Anand, a physical education teacher in a school, is falsely accused of a murder. As he is on the run trying to prove his innocence, he can count only on his beloved Jodhi and her younger brother, playful Balu, Anand's schoolchild. How will Anand prove his innocence?

== Production ==
Ananda Jodhi was jointly directed by V. N. Reddy and A. S. A. Sami and was produced by actor P. S. Veerappa under the company Hariharan Films. The film's story and dialogues were written by Javar Seetharaman. Cinematography was handled by J. G. Vijayam, and editing by C. P. Jambulingam. This was the only film in which Devika and M. G. Ramachandran acted together.

== Soundtrack ==
The music was composed by Viswanathan–Ramamoorthy, with lyrics by Kannadasan. The song "Kaalamagal" is set in Shubhapantuvarali raga. The song "Ninaikka Therindha" is set in Natabhairavi raga.

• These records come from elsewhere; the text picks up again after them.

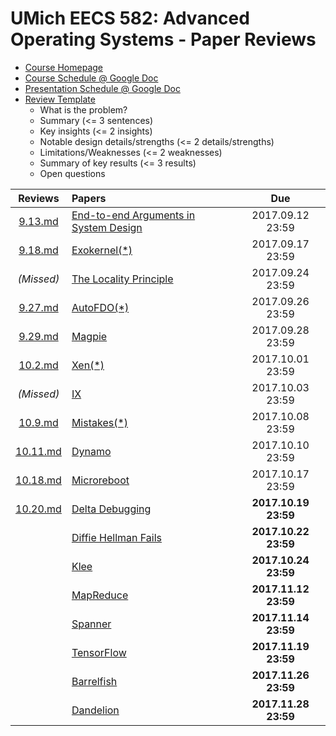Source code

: UMich EECS 582: Advanced Operating Systems - Paper Reviews
===

- [Course Homepage](http://www.bariskasikci.org/teaching/)
- [Course Schedule @ Google Doc](https://docs.google.com/document/d/1ivyY0K5SXft3vrOkL1QTNoZJ7xTQMHC0Zp9hZpTFtpU/edit)
- [Presentation Schedule @ Google Doc](https://docs.google.com/spreadsheets/d/1XJ6rnuWLzc6sWUi0Vmfnovfs01Z1cesq1JLehf5GCow/edit)
- [Review Template](https://gist.github.com/kasikci/49e7107dfdee281d6f6450b132555550)
    - What is the problem?
    - Summary (<= 3 sentences)
    - Key insights (<= 2 insights)
    - Notable design details/strengths (<= 2 details/strengths)
    - Limitations/Weaknesses (<= 2 weaknesses)
    - Summary of key results (<= 3 results)
    - Open questions

| Reviews | Papers | Due |
|:-------:|:-------|:---:|
|[9.13.md](https://github.com/h1994st/EECS-582-Reviews/blob/master/9.13.md)|[End-to-end Arguments in System Design](http://web.eecs.umich.edu/~barisk/teaching/eecs582/end-to-end.pdf)|2017.09.12 23:59|
|[9.18.md](https://github.com/h1994st/EECS-582-Reviews/blob/master/9.18.md)|[Exokernel(\*)](http://web.eecs.umich.edu/~barisk/teaching/eecs582/exokernel.pdf)|2017.09.17 23:59|
|_(Missed)_|[The Locality Principle](http://web.eecs.umich.edu/~barisk/teaching/eecs582/locality.pdf)|2017.09.24 23:59|
|[9.27.md](https://github.com/h1994st/EECS-582-Reviews/blob/master/9.27.md)|[AutoFDO(\*)](http://web.eecs.umich.edu/~barisk/teaching/eecs582/autofdo.pdf)|2017.09.26 23:59|
|[9.29.md](https://github.com/h1994st/EECS-582-Reviews/blob/master/9.29.md)|[Magpie](http://web.eecs.umich.edu/~barisk/teaching/eecs582/magpie.pdf)|2017.09.28 23:59|
|[10.2.md](https://github.com/h1994st/EECS-582-Reviews/blob/master/10.2.md)|[Xen(\*)](http://web.eecs.umich.edu/~barisk/teaching/eecs582/xen.pdf)|2017.10.01 23:59|
|_(Missed)_|[IX](http://web.eecs.umich.edu/~barisk/teaching/eecs582/ix.pdf)|2017.10.03 23:59|
|[10.9.md](https://github.com/h1994st/EECS-582-Reviews/blob/master/10.9.md)|[Mistakes(\*)](http://web.eecs.umich.edu/~barisk/teaching/eecs582/learning-from-mistakes.pdf)|2017.10.08 23:59|
|[10.11.md](https://github.com/h1994st/EECS-582-Reviews/blob/master/10.11.md)|[Dynamo](http://web.eecs.umich.edu/~barisk/teaching/eecs582/dynamo.pdf)|2017.10.10 23:59|
|[10.18.md](https://github.com/h1994st/EECS-582-Reviews/blob/master/10.18.md)|[Microreboot](http://web.eecs.umich.edu/~barisk/teaching/eecs582/microreboot.pdf)|2017.10.17 23:59|
|[10.20.md](https://github.com/h1994st/EECS-582-Reviews/blob/master/10.20.md)|[Delta Debugging](http://web.eecs.umich.edu/~barisk/teaching/eecs582/delta-debugging.pdf)|__2017.10.19 23:59__|
||[Diffie Hellman Fails](http://web.eecs.umich.edu/~barisk/teaching/eecs582/diffie-hellman-fail.pdf)|__2017.10.22 23:59__|
||[Klee](http://web.eecs.umich.edu/~barisk/teaching/eecs582/klee.pdf)|__2017.10.24 23:59__|
||[MapReduce](http://web.eecs.umich.edu/~barisk/teaching/eecs582/mapreduce.pdf)|__2017.11.12 23:59__|
||[Spanner](http://web.eecs.umich.edu/~barisk/teaching/eecs582/spanner.pdf)|__2017.11.14 23:59__|
||[TensorFlow](http://web.eecs.umich.edu/~barisk/teaching/eecs582/tensorflow.pdf)|__2017.11.19 23:59__|
||[Barrelfish](http://web.eecs.umich.edu/~barisk/teaching/eecs582/barrelfish.pdf)|__2017.11.26 23:59__|
||[Dandelion](http://web.eecs.umich.edu/~barisk/teaching/eecs582/dandelion.pdf)|__2017.11.28 23:59__|
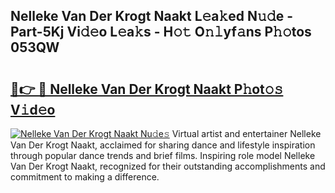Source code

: ## Nelleke Van Der Krogt Naakt L𝚎a𝚔ed N𝚞𝚍e - Part-5Kj Vi𝚍𝚎o L𝚎a𝚔s - H𝚘𝚝 O𝚗𝚕yf𝚊ns P𝚑𝚘tos 053QW

# <h2><a href="http://kfcmp0r.oniu.top/?m=Nelleke+Van+Der+Krogt+Naakt">🔗👉 🔴 Nelleke Van Der Krogt Naakt P𝚑ot𝚘𝚜 V𝚒d𝚎o</a></h2>

[![Nelleke Van Der Krogt Naakt Nu𝚍e𝚜](https://i.imgur.com/0qMVB7G.gif)](http://kfcmp0r.oniu.top/?m=Nelleke+Van+Der+Krogt+Naakt)
Virtual artist and entertainer Nelleke Van Der Krogt Naakt, acclaimed for sharing dance and lifestyle inspiration through popular dance trends and brief films. Inspiring role model Nelleke Van Der Krogt Naakt, recognized for their outstanding accomplishments and commitment to making a difference.  
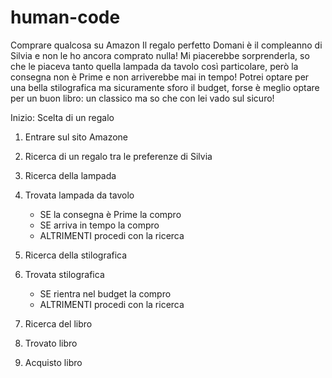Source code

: # human-code


Comprare qualcosa su Amazon 
Il regalo perfetto
Domani è il compleanno di Silvia e non le ho ancora comprato nulla! Mi piacerebbe sorprenderla, so che le piaceva tanto quella lampada da tavolo così particolare, però la consegna non è Prime e non arriverebbe mai in tempo! Potrei optare per una bella stilografica ma sicuramente sforo il budget, forse è meglio optare per un buon libro: un classico ma so che con lei vado sul sicuro!

Inizio: Scelta di un regalo

1. Entrare sul sito Amazone

2. Ricerca di un regalo tra le preferenze di Silvia
   
3. Ricerca della lampada

4.  Trovata lampada da tavolo
    - SE la consegna è Prime la compro
    - SE arriva in tempo la compro
    - ALTRIMENTI procedi con la ricerca

5.  Ricerca della stilografica

6.  Trovata stilografica
    - SE rientra nel budget la compro
    - ALTRIMENTI procedi con la ricerca

7.  Ricerca del libro

8.  Trovato libro

9.  Acquisto libro


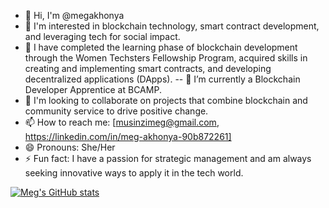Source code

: - 👋 Hi, I'm @megakhonya
- 👀 I'm interested in blockchain technology, smart contract development, and leveraging tech for social impact.
- 🌱 I have completed the learning phase of blockchain development through the Women Techsters Fellowship Program,
  acquired skills in creating and implementing smart contracts, and developing decentralized applications (DApps).
-- 🌱 I’m currently a Blockchain Developer Apprentice at BCAMP.
- 💞️ I'm looking to collaborate on projects that combine blockchain and community service to drive positive change.
- 📫 How to reach me: [musinzimeg@gmail.com, https://linkedin.com/in/meg-akhonya-90b872261]
- 😄 Pronouns: She/Her
- ⚡ Fun fact: I have a passion for strategic management and am always seeking innovative ways to apply it in the tech world.

[![Meg's GitHub stats](https://github-readme-stats.vercel.app/api?username=megakhonya&show_icons=true&theme=radical)](https://github.com/megakhonya/github-readme-stats)

<!---
megakhonya/megakhonya is a ✨ special ✨ repository because its `README.md` (this file) appears on your GitHub profile.
You can click the Preview link to take a look at your changes.
--->
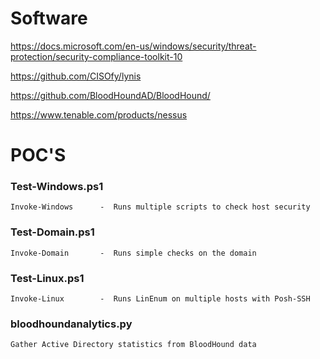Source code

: # Software

https://docs.microsoft.com/en-us/windows/security/threat-protection/security-compliance-toolkit-10

https://github.com/CISOfy/lynis

https://github.com/BloodHoundAD/BloodHound/

https://www.tenable.com/products/nessus

# POC'S
### Test-Windows.ps1
	Invoke-Windows		-  Runs multiple scripts to check host security

### Test-Domain.ps1
	Invoke-Domain		-  Runs simple checks on the domain
  
### Test-Linux.ps1
	Invoke-Linux		-  Runs LinEnum on multiple hosts with Posh-SSH

### bloodhoundanalytics.py
	Gather Active Directory statistics from BloodHound data



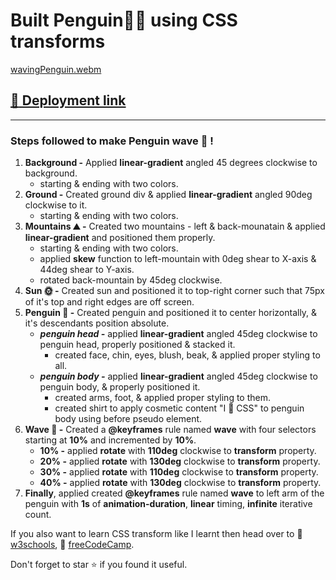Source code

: # **Built Penguin:penguin::wave: using CSS transforms**

[wavingPenguin.webm](https://user-images.githubusercontent.com/51947285/225391160-76599ab6-58a8-4074-8c13-2d462dd9e6d3.webm)

## [:link: Deployment link](https://tabishnehal.github.io/Waving-Penguin/)
---

### **Steps followed to make Penguin wave :wave: !**

1. **Background -** Applied **linear-gradient** angled 45 degrees clockwise to background.
   - starting & ending with two colors.
2. **Ground -** Created ground div & applied **linear-gradient** angled 90deg clockwise to it.
   - starting & ending with two colors.
3. **Mountains :mountain: -** Created two mountains - left & back-mounatain & applied **linear-gradient** and positioned them properly.
   - starting & ending with two colors.
   - applied **skew** function to left-mountain with 0deg shear to X-axis & 44deg shear to Y-axis.
   - rotated back-mountain by 45deg clockwise.
4. **Sun :sun_with_face: -** Created sun and positioned it to top-right corner such that 75px of it's top and right edges are off screen.
5. **Penguin :penguin: -** Created penguin and positioned it to center horizontally, & it's descendants position absolute.
   - _**penguin head -**_ applied **linear-gradient** angled 45deg clockwise to penguin head, properly positioned & stacked it.
      - created face, chin, eyes, blush, beak, & applied proper styling to all.
   - _**penguin body -**_ applied **linear-gradient** angled 45deg clockwise to penguin body, & properly positioned it.
      - created arms, foot, & applied proper styling to them.
      - created shirt to apply cosmetic content "I 💜 CSS" to penguin body using before pseudo element.
6. **Wave :wave: -** Created a **@keyframes** rule named **wave** with four selectors starting at **10%** and incremented by **10%**.
   - **10% -** applied **rotate** with **110deg** clockwise to **transform** property.
   - **20% -** applied **rotate** with **130deg** clockwise to **transform** property.
   - **30% -** applied **rotate** with **110deg** clockwise to **transform** property.
   - **40% -** applied **rotate** with **130deg** clockwise to **transform** property.
7. **Finally**, applied created **@keyframes** rule named **wave** to left arm of the penguin with **1s** of **animation-duration**, **linear** timing, **infinite** iterative count.

If you also want to learn CSS transform like I learnt then head over to :link: [w3schools](https://www.w3schools.com/css/css3_2dtransforms.asp), :link: [freeCodeCamp](https://www.freecodecamp.org/).

Don't forget to star :star: if you found it useful.
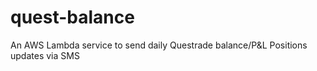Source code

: # quest-balance
An AWS Lambda service to send daily Questrade balance/P&amp;L Positions updates via SMS
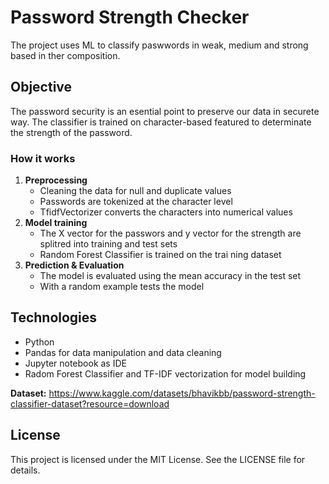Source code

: # **Password Strength Checker**

The project uses ML to classify paswwords in weak, medium and strong based in ther composition.

## **Objective** 

The password security is an esential point to preserve our data in securete way. The classifier is trained on character-based featured to determinate the strength of the password.
### **How it works** 
1. **Preprocessing**
   - Cleaning the data for null and duplicate values
   - Passwords are tokenized at the character level
   - TfidfVectorizer converts the characters into numerical values
2. **Model training**
   - The X vector for the passwors and y vector for the strength are splitred into training and test sets
   - Random Forest Classifier is trained on the trai ning dataset
3. **Prediction & Evaluation**
   - The model is evaluated using the mean accuracy in the test set
   - With a random example tests the model 

## **Technologies** 
* Python
* Pandas for data manipulation and data cleaning
* Jupyter notebook as IDE
* Radom Forest Classifier and TF-IDF vectorization for model building


**Dataset:** https://www.kaggle.com/datasets/bhavikbb/password-strength-classifier-dataset?resource=download
 ## License 
This project is licensed under the MIT License. See the LICENSE file for details.
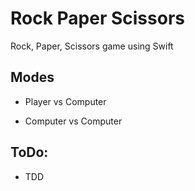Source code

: # Rock Paper Scissors
Rock, Paper, Scissors game using Swift

## Modes

* Player vs Computer

* Computer vs Computer

## ToDo:

* TDD

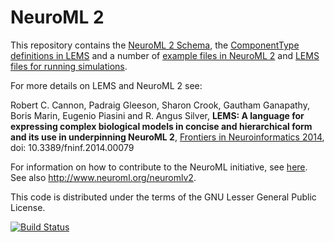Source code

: NeuroML 2
=========

This repository contains the [NeuroML 2 Schema](https://github.com/NeuroML/NeuroML2/tree/master/Schemas/NeuroML2), 
the [ComponentType definitions in LEMS](https://github.com/NeuroML/NeuroML2/tree/master/NeuroML2CoreTypes) and 
a number of [example files in NeuroML 2](https://github.com/NeuroML/NeuroML2/tree/master/examples) and [LEMS files for
running simulations](https://github.com/NeuroML/NeuroML2/tree/master/LEMSexamples).

For more details on LEMS and NeuroML 2 see: 

Robert C. Cannon, Padraig Gleeson, Sharon Crook, Gautham Ganapathy, Boris Marin, Eugenio Piasini and R. Angus Silver, 
**LEMS: A language for expressing complex biological models in concise and hierarchical form and its use in underpinning NeuroML 2**, 
[Frontiers in Neuroinformatics 2014](http://journal.frontiersin.org/Journal/10.3389/fninf.2014.00079/abstract), doi: 10.3389/fninf.2014.00079

For information on how to contribute to the NeuroML initiative, see [here](CONTRIBUTING.md). See also http://www.neuroml.org/neuromlv2.

This code is distributed under the terms of the GNU Lesser General Public License.

[![Build Status](https://travis-ci.org/NeuroML/NeuroML2.svg?branch=development)](https://travis-ci.org/NeuroML/NeuroML2)



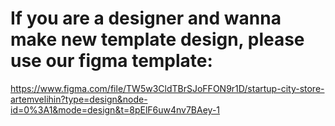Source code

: # If you are a designer and wanna make new template design, please use our figma template:
  https://www.figma.com/file/TW5w3CldTBrSJoFFON9r1D/startup-city-store-artemvelihin?type=design&node-id=0%3A1&mode=design&t=8pElF6uw4nv7BAey-1
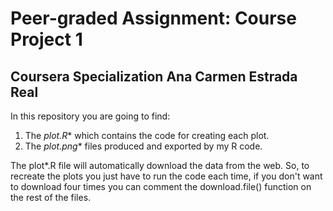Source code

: # Peer-graded Assignment: Course Project 1
## Coursera Specialization Ana Carmen Estrada Real

In this repository you are going to find:

 1. The **plot*.R** which contains the code for creating each plot.
 2. The **plot*.png** files produced and exported by my R code.
 
 The plot*.R file will automatically download the data from the web. So, to recreate the plots you just have to run the code each time, if you don't want to download four times you can comment the download.file() function on the rest of the files.
 

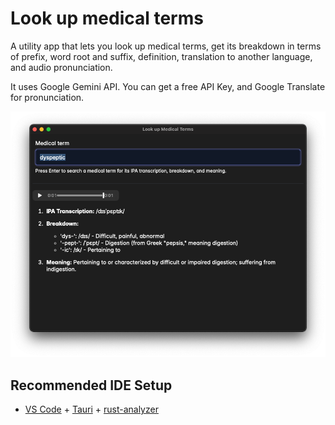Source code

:# Look up medical terms

A utility app that lets you look up medical terms, get its breakdown in terms of prefix, word root and suffix, definition, translation to another language, and audio pronunciation.

It uses Google Gemini API. You can get a free API Key, and Google Translate for pronunciation.

![](./screenshot.png)

## Recommended IDE Setup

- [VS Code](https://code.visualstudio.com/) + [Tauri](https://marketplace.visualstudio.com/items?itemName=tauri-apps.tauri-vscode) + [rust-analyzer](https://marketplace.visualstudio.com/items?itemName=rust-lang.rust-analyzer)
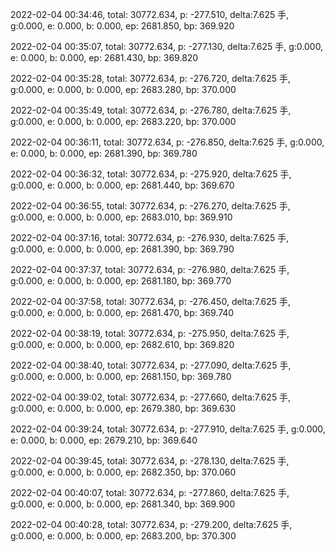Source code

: 2022-02-04 00:34:46, total: 30772.634, p: -277.510, delta:7.625 手, g:0.000, e: 0.000, b: 0.000, ep: 2681.850, bp: 369.920

2022-02-04 00:35:07, total: 30772.634, p: -277.130, delta:7.625 手, g:0.000, e: 0.000, b: 0.000, ep: 2681.430, bp: 369.820

2022-02-04 00:35:28, total: 30772.634, p: -276.720, delta:7.625 手, g:0.000, e: 0.000, b: 0.000, ep: 2683.280, bp: 370.000

2022-02-04 00:35:49, total: 30772.634, p: -276.780, delta:7.625 手, g:0.000, e: 0.000, b: 0.000, ep: 2683.220, bp: 370.000

2022-02-04 00:36:11, total: 30772.634, p: -276.850, delta:7.625 手, g:0.000, e: 0.000, b: 0.000, ep: 2681.390, bp: 369.780

2022-02-04 00:36:32, total: 30772.634, p: -275.920, delta:7.625 手, g:0.000, e: 0.000, b: 0.000, ep: 2681.440, bp: 369.670

2022-02-04 00:36:55, total: 30772.634, p: -276.270, delta:7.625 手, g:0.000, e: 0.000, b: 0.000, ep: 2683.010, bp: 369.910

2022-02-04 00:37:16, total: 30772.634, p: -276.930, delta:7.625 手, g:0.000, e: 0.000, b: 0.000, ep: 2681.390, bp: 369.790

2022-02-04 00:37:37, total: 30772.634, p: -276.980, delta:7.625 手, g:0.000, e: 0.000, b: 0.000, ep: 2681.180, bp: 369.770

2022-02-04 00:37:58, total: 30772.634, p: -276.450, delta:7.625 手, g:0.000, e: 0.000, b: 0.000, ep: 2681.470, bp: 369.740

2022-02-04 00:38:19, total: 30772.634, p: -275.950, delta:7.625 手, g:0.000, e: 0.000, b: 0.000, ep: 2682.610, bp: 369.820

2022-02-04 00:38:40, total: 30772.634, p: -277.090, delta:7.625 手, g:0.000, e: 0.000, b: 0.000, ep: 2681.150, bp: 369.780

2022-02-04 00:39:02, total: 30772.634, p: -277.660, delta:7.625 手, g:0.000, e: 0.000, b: 0.000, ep: 2679.380, bp: 369.630

2022-02-04 00:39:24, total: 30772.634, p: -277.910, delta:7.625 手, g:0.000, e: 0.000, b: 0.000, ep: 2679.210, bp: 369.640

2022-02-04 00:39:45, total: 30772.634, p: -278.130, delta:7.625 手, g:0.000, e: 0.000, b: 0.000, ep: 2682.350, bp: 370.060

2022-02-04 00:40:07, total: 30772.634, p: -277.860, delta:7.625 手, g:0.000, e: 0.000, b: 0.000, ep: 2681.340, bp: 369.900

2022-02-04 00:40:28, total: 30772.634, p: -279.200, delta:7.625 手, g:0.000, e: 0.000, b: 0.000, ep: 2683.200, bp: 370.300
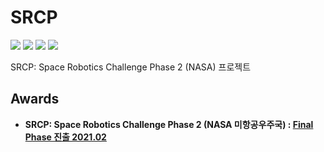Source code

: # SRCP
<div>
<img src="https://img.shields.io/badge/Python-3776AB?style=for-the-badge&logo=Python&logoColor=white"/>
<img src="https://img.shields.io/badge/OpenCV-5C3EE8?style=for-the-badge&logo=OpenCV&logoColor=white"/>
<img src="https://img.shields.io/badge/TensorFlow-FF6F00?style=for-the-badge&logo=TensorFlow&logoColor=white"/>

<a href="http://www.riss.kr/link?id=T15894033" target="_blank">
<img src="https://img.shields.io/badge/관련논문-FF0000?style=for-the-badge&logo=Apache&logoColor=white"/>
</a>
</div>

SRCP: Space Robotics Challenge Phase 2 (NASA) 프로젝트



















## Awards
- <b>SRCP: Space Robotics Challenge Phase 2 (NASA 미항공우주국) :	<a href="http://www.irobotnews.com/news/articleView.html?idxno=23801" target="_blank">Final Phase 진출 2021.02 </a></b>
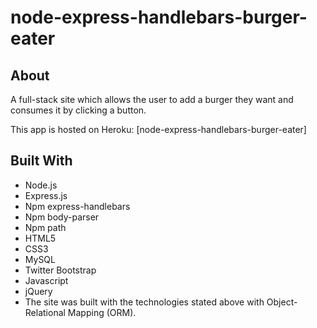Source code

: # node-express-handlebars-burger-eater

## About
A full-stack site which allows the user to add a burger they want and consumes it by clicking a button. 

This app is hosted on Heroku:
[node-express-handlebars-burger-eater]

## Built With
* Node.js
* Express.js
* Npm express-handlebars
* Npm body-parser
* Npm path
* HTML5
* CSS3
* MySQL
* Twitter Bootstrap
* Javascript
* jQuery
* The site was built with the technologies stated above with Object-Relational Mapping (ORM).
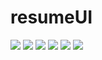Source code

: # resumeUI

![](https://github.com/mohammedgamal2002/resumeUI/blob/master/EM_UI/loginScreen.png)
![](https://github.com/mohammedgamal2002/resumeUI/blob/master/EM_UI/ProfileScreen.png)
![](https://github.com/mohammedgamal2002/resumeUI/blob/master/EM_UI/EducationScreen.png)
![](https://github.com/mohammedgamal2002/resumeUI/blob/master/EM_UI/ProjectsScreen.png)
![](https://github.com/mohammedgamal2002/resumeUI/blob/master/EM_UI/SkillsScreen.png)
![](https://github.com/mohammedgamal2002/resumeUI/blob/master/EM_UI/ExperienceScreen.png)
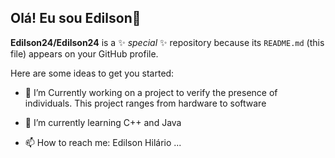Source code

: ## Olá! Eu sou Edilson👋


**Edilson24/Edilson24** is a ✨ _special_ ✨ repository because its `README.md` (this file) appears on your GitHub profile.

Here are some ideas to get you started:

- 🔭 I’m Currently working on a project to verify the presence of individuals. This project ranges from hardware to software
  
- 🌱 I’m currently learning C++ and Java

- 📫 How to reach me: Edilson Hilário ...


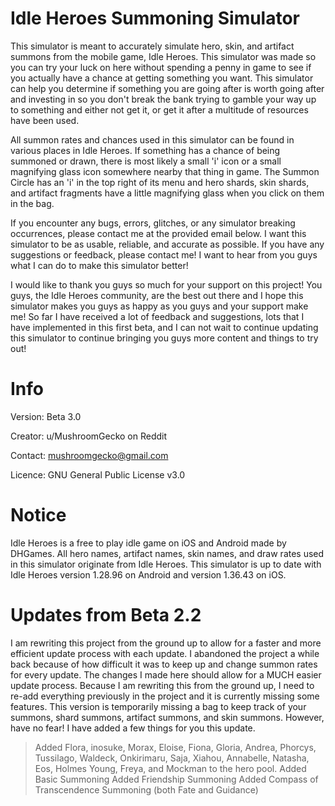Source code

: # Idle Heroes Summoning Simulator
This simulator is meant to accurately simulate hero, skin, and artifact summons from the mobile game, Idle Heroes. This simulator was made so you can try your luck on here without spending a penny in game to see if you actually have a chance at getting something you want. This simulator can help you determine if something you are going after is worth going after and investing in so you don't break the bank trying to gamble your way up to something and either not get it, or get it after a multitude of resources have been used.

All summon rates and chances used in this simulator can be found in various places in Idle Heroes. If something has a chance of being summoned or drawn, there is most likely a small 'i' icon or a small magnifying glass icon somewhere nearby that thing in game. The Summon Circle has an 'i' in the top right of its menu and hero shards, skin shards, and artifact fragments have a little magnifying glass when you click on them in the bag.

If you encounter any bugs, errors, glitches, or any simulator breaking occurrences, please contact me at the provided email below. I want this simulator to be as usable, reliable, and accurate as possible. If you have any suggestions or feedback, please contact me! I want to hear from you guys what I can do to make this simulator better!

I would like to thank you guys so much for your support on this project! You guys, the Idle Heroes community, are the best out there and I hope this simulator makes you guys as happy as you guys and your support make me! So far I have received a lot of feedback and suggestions, lots that I have implemented in this first beta, and I can not wait to continue updating this simulator to continue bringing you guys more content and things to try out!

# Info
Version: Beta 3.0

Creator: u/MushroomGecko on Reddit

Contact: mushroomgecko@gmail.com

Licence: GNU General Public License v3.0

# Notice
Idle Heroes is a free to play idle game on iOS and Android made by DHGames. All hero names, artifact names, skin names, and draw rates used in this simulator originate from Idle Heroes. This simulator is up to date with Idle Heroes version 1.28.96 on Android and version 1.36.43 on iOS.

# Updates from Beta 2.2
I am rewriting this project from the ground up to allow for a faster and more efficient update process with each update. I abandoned the project a while back because of how difficult it was to keep up and change summon rates for every update. The changes I made here should allow for a MUCH easier update process. Because I am rewriting this from the ground up, I need to re-add everything previously in the project and it is currently missing some features. This version is temporarily missing a bag to keep track of your summons, shard summons, artifact summons, and skin summons. However, have no fear! I have added a few things for you this update.

> Added Flora, inosuke, Morax, Eloise, Fiona, Gloria, Andrea, Phorcys, Tussilago, Waldeck, Onkirimaru, Saja, Xiahou, Annabelle, Natasha, Eos, Holmes Young, Freya, and Mockman to the hero pool.
> Added Basic Summoning
> Added Friendship Summoning
> Added Compass of Transcendence Summoning (both Fate and Guidance)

| Song | Singers | Length |
|---|---|---|
| "Kaala Magal" | P. Susheela | 03:32 |
| "Kadavul Irukkindraar" | T. M. Soundararajan | 04:23 |
| "Ninaikkath Therindha" | P. Susheela | 04:24 |
| "Oru Thaai Makkal Naam" | T. M. Soundararajan | 04:00 |
| "Pala Pala pala pala Rakamaa Irukkuthu poottu" | T. M. Soundararajan | 03:06 |
| "Paniyillaatha Maargazhiyaa" | T. M. Soundararajan, P. Susheela | 03:31 |
| "Poiyiley Piranthu" | T. M. Soundararajan, P. Susheela | 04:49 |

== Release and reception ==
Ananda Jothi was released on 5 July 1963, and distributed by Emgeeyar Pictures in Madras. Writing for Sport and Pastime, T. M. Ramachandran gave a positive review praising Ramachandran's performance as "convincing" and other actors and also praised Viswanathan–Ramamoorthy's music. Kanthan of Kalki also gave a positive review for various aspects, including the cinematography, cast performances (especially that of Haasan) and Seetharaman's writing. The film was dubbed Telugu-language as Donga Bangaram and released on 30 October 1964.